The Transformation: Both Dances in the XXI Century
Needless to say, several centuries later, both dances have transformed considerably. However, both the Lion Dance and the Dragon Dance have changed surprisingly little in terms of their arrangement, decorations and the course of the ceremony. Instead, their meaning has transformed.
It is worth mentioning that the Lion Dance, which was originally supposed to denote the feast following a glorious victory in a battle, has become similar to the Dragon Dance in its meaning; to be more exact, both dances are nowadays related to as the means to honor the gods of fertility.
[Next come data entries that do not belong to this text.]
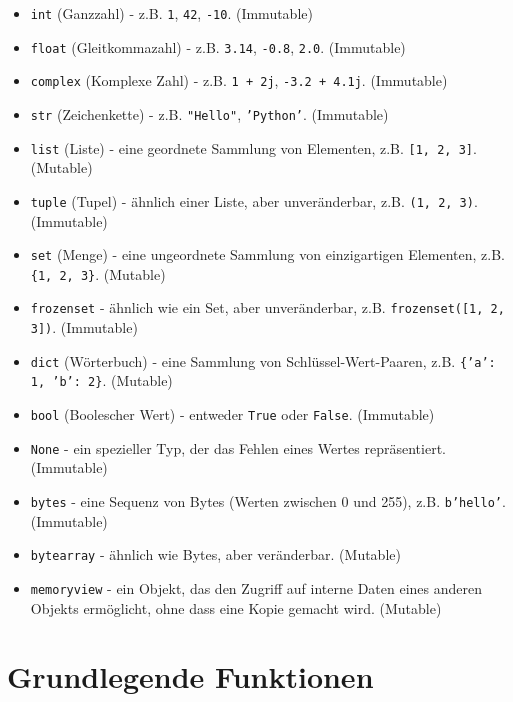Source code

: \documentclass[11pt, oneside]{book}
\begin{document}
\begin{itemize}
    \item \texttt{int} (Ganzzahl) - z.B. \texttt{1}, \texttt{42}, \texttt{-10}. (Immutable)
    \item \texttt{float} (Gleitkommazahl) - z.B. \texttt{3.14}, \texttt{-0.8}, \texttt{2.0}. (Immutable)
    \item \texttt{complex} (Komplexe Zahl) - z.B. \texttt{1 + 2j}, \texttt{-3.2 + 4.1j}. (Immutable)
    \item \texttt{str} (Zeichenkette) - z.B. \texttt{"Hello"}, \texttt{'Python'}. (Immutable)
    \item \texttt{list} (Liste) - eine geordnete Sammlung von Elementen, z.B. \texttt{[1, 2, 3]}. (Mutable)
    \item \texttt{tuple} (Tupel) - ähnlich einer Liste, aber unveränderbar, z.B. \texttt{(1, 2, 3)}. (Immutable)
    \item \texttt{set} (Menge) - eine ungeordnete Sammlung von einzigartigen Elementen, z.B. \texttt{\{1, 2, 3\}}. (Mutable)
    \item \texttt{frozenset} - ähnlich wie ein Set, aber unveränderbar, z.B. \texttt{frozenset([1, 2, 3])}. (Immutable)
    \item \texttt{dict} (Wörterbuch) - eine Sammlung von Schlüssel-Wert-Paaren, z.B. \texttt{\{'a': 1, 'b': 2\}}. (Mutable)
    \item \texttt{bool} (Boolescher Wert) - entweder \texttt{True} oder \texttt{False}. (Immutable)
    \item \texttt{None} - ein spezieller Typ, der das Fehlen eines Wertes repräsentiert. (Immutable)
    \item \texttt{bytes} - eine Sequenz von Bytes (Werten zwischen 0 und 255), z.B. \texttt{b'hello'}. (Immutable)
    \item \texttt{bytearray} - ähnlich wie Bytes, aber veränderbar. (Mutable)
    \item \texttt{memoryview} - ein Objekt, das den Zugriff auf interne Daten eines anderen Objekts ermöglicht, ohne dass eine Kopie gemacht wird. (Mutable)
\end{itemize}



\section{Grundlegende Funktionen}
\end{document}

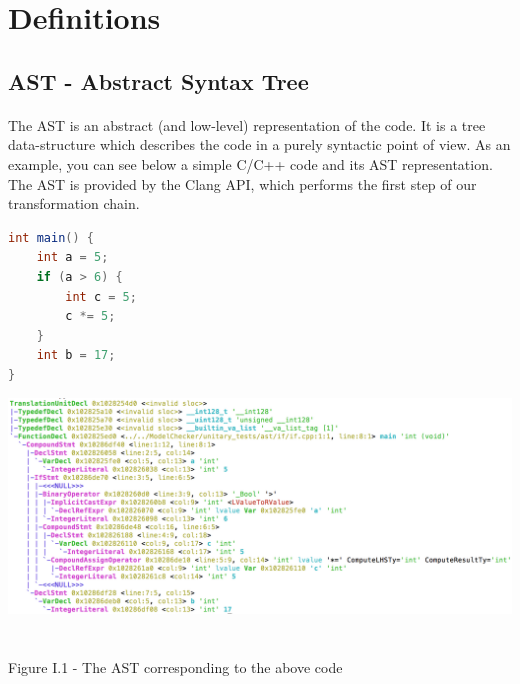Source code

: \documentclass{report}
\begin{document}
\section{Definitions}

\subsection{AST - Abstract Syntax Tree}

\paragraph{}
\hspace{4mm}The AST is an abstract (and low-level) representation of the code. It is a tree data-structure which describes the code in a purely syntactic point of view. As an example,
you can see below a simple C/C++ code and its AST representation. The AST is provided by the Clang API, which performs the first step of our
transformation chain.

\begin{lstlisting}[language=java
]
int main() {
    int a = 5;
    if (a > 6) {
        int c = 5;
        c *= 5;
    }
    int b = 17;
}
\end{lstlisting}
\begin{center}
\includegraphics[scale=0.6]{data/ifClang.png}
~\\~\\Figure I.1 - The AST corresponding to the above code
\end{center}
\end{document}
As a result, the Lion Dance and the Dragon Dance are often confused: “They are not distinguished in the Surinamese Dutch term drakendans” (Fat 304).
The fact of the transformation of the meanings of these dances can be viewed in several ways. On the one hand, the fact that a great chunk of the Chinese traditions and history is being washed away by the sands of time is rather sad. However, the process of transformation should also seem like something natural. Like any other art form, dances evolve, either acquiring new expressive elements or brushing off the old and excessive ones.
In case of the Lion Dance, one must admit that its initial meaning changed dramatically as soon as it was split into two categories, i.e., the Northern and the Southern Lions. With the change in the main character of the ceremony, its entire course was changed and has been developing in two different directions since then: “There are male and female dragons, the males having concave undulating horns” (Bates 23).
Dragon dance, in its turn, has not evolved much compared to what it used to be in the era of the Han dynasty. Despite the centuries of change within the realm of the Chinese culture, the basic ideas behind the Dragon Dance remained intact, along with the traditional way in which the ceremony takes place.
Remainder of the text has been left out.